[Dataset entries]
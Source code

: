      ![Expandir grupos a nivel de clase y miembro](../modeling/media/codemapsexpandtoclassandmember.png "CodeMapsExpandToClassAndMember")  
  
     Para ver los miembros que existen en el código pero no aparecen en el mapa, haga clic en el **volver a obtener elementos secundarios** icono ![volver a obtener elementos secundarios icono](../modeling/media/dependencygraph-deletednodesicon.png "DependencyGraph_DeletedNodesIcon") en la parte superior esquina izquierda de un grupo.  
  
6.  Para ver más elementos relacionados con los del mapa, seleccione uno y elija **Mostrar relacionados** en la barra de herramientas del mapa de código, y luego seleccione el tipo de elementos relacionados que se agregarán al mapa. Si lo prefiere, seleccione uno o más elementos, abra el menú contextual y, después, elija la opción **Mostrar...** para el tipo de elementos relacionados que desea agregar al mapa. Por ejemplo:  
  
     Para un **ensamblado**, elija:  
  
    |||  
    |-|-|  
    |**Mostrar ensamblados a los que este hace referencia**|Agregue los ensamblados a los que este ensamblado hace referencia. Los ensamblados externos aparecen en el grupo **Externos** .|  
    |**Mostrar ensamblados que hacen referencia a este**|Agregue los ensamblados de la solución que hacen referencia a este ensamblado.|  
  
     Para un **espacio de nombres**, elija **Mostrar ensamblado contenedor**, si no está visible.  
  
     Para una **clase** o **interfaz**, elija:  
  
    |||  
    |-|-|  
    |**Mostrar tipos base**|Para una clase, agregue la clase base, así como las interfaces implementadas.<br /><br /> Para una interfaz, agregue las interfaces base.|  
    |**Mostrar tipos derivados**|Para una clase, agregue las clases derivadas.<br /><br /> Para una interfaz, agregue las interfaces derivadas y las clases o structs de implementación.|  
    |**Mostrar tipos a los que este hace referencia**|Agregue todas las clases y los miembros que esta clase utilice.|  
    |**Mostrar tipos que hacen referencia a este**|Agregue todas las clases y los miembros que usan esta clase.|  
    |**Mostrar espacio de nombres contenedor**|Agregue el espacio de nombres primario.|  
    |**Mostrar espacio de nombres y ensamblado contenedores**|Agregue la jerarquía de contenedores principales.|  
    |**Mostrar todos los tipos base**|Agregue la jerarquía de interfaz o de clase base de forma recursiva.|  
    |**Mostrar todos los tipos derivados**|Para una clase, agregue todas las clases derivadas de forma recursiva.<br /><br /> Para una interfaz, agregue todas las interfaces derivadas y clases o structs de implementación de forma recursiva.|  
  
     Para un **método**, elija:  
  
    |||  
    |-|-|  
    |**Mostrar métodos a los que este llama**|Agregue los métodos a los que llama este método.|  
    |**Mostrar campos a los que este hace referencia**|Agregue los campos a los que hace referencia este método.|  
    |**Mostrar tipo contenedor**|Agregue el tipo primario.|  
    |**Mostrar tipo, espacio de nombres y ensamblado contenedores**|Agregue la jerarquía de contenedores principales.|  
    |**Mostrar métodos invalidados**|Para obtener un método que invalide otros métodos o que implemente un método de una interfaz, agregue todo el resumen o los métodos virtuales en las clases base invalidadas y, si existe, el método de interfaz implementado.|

### Task description:
Among the entries, count the lines that hold "Para". Reply with the count only.

### Solution:
10